| Mês | Preço |
|---|---|
| Fev/26 | R$ 56.786,00 |
| Jan/26 | R$ 56.912,00 |
| Dez/25 | R$ 57.022,00 |
| Nov/25 | R$ 57.108,00 |
| Out/25 | R$ 57.246,00 |
| Set/25 | R$ 57.534,00 |
| Ago/25 | R$ 58.185,00 |
| Jul/25 | R$ 58.462,00 |
| Jun/25 | R$ 58.521,00 |
| Mai/25 | R$ 58.639,00 |
| Abr/25 | R$ 58.692,00 |
| Mar/25 | R$ 58.781,00 |
Entenda como a Tabela FIPE orienta a avaliação do Mercedes-Benz L-1621 2p a diesel de 1990
O que é a Tabela FIPE e por que ela importa para seguros
A Tabela FIPE é um referencial amplamente utilizado no Brasil para indicar o valor de mercado de veículos usados, consultado mensalmente com base em registros de venda e características técnicas. Para seguradoras, esse quadro funciona como um ponto de partida para calibrar o valor de cobertura, aspremiações de seguros e as indenizações em casos de sinistro. Quando falamos do Mercedes-Benz L-1621 2p a diesel de 1990, a Tabela FIPE ajuda a contextualizar o valor de reposição ou de indenização com base na edição específica da tabela que corresponde ao modelo, ao ano e às configurações da carroceria. Importante esclarecer que a FIPE não fixa o preço final de venda ou de reparo, nem substitui uma avaliação técnica detalhada. Ela serve, sim, como referência padronizada para comparação entre veículos semelhantes e para orientar as seguradoras na logística de sinistros, na precificação de prêmios e na análise de risco.
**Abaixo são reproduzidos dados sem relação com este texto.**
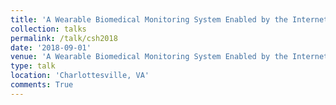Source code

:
 ```yaml
---
title: 'A Wearable Biomedical Monitoring System Enabled by the Internet-of-Things'
collection: talks
permalink: /talk/csh2018
date: '2018-09-01'
venue: 'A Wearable Biomedical Monitoring System Enabled by the Internet-of-Things. NSF Connections in Smart Health (CSH) Workshop with Kapil R. Dandekar, Genevieve Dion, Adam Fontecchio, Timothy Kurzweg.'
type: talk
location: 'Charlottesville, VA'
comments: True
---
```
Para quem está no universo de seguros, entender a lógica da FIPE é essencial: existem variações entre versões, entre ano de fabricação, entre tipo de combustível e entre configurações de carroceria. No caso do L-1621 2p (diesel) 1990, as características específicas da cabine, do motor e da caçamba influenciam diretamente a leitura da base FIPE, refletindo no comportamento da seguradora ao estabelecer coberturas, franquias e limites de indenização. Assim, quem busca proteção precisa considerar não apenas o modelo, mas também a versão, o uso pretendido (frotista, aluguel, transporte de carga leve, etc.) e a vida útil estimada do veículo. Tudo isso, somado à avaliação de risco local, compõe a nota de cobertura final.

É fundamental também reconhecer que a desvalorização de um veículo dessa idade não acontece na mesma cadência de carros modernos. Veículos históricos ou de legado industrial, como muitos caminhões Mercedes-Benz, costumam ter demanda estável em determinados nichos de mercado, especialmente entre frotistas que valorizam a praticidade, a disponibilidade de peças de reposição e a rede de assistência técnica da marca. Esses fatores podem, em alguns casos, influenciar a percepção de risco da seguradora e, por consequência, o custo do seguro. Por isso, ao consultar a FIPE, o profissional de seguros faz uma leitura integrada: dados da tabela, histórico do veículo, condição de conservação e o ambiente de uso cotidiano do L-1621 2p.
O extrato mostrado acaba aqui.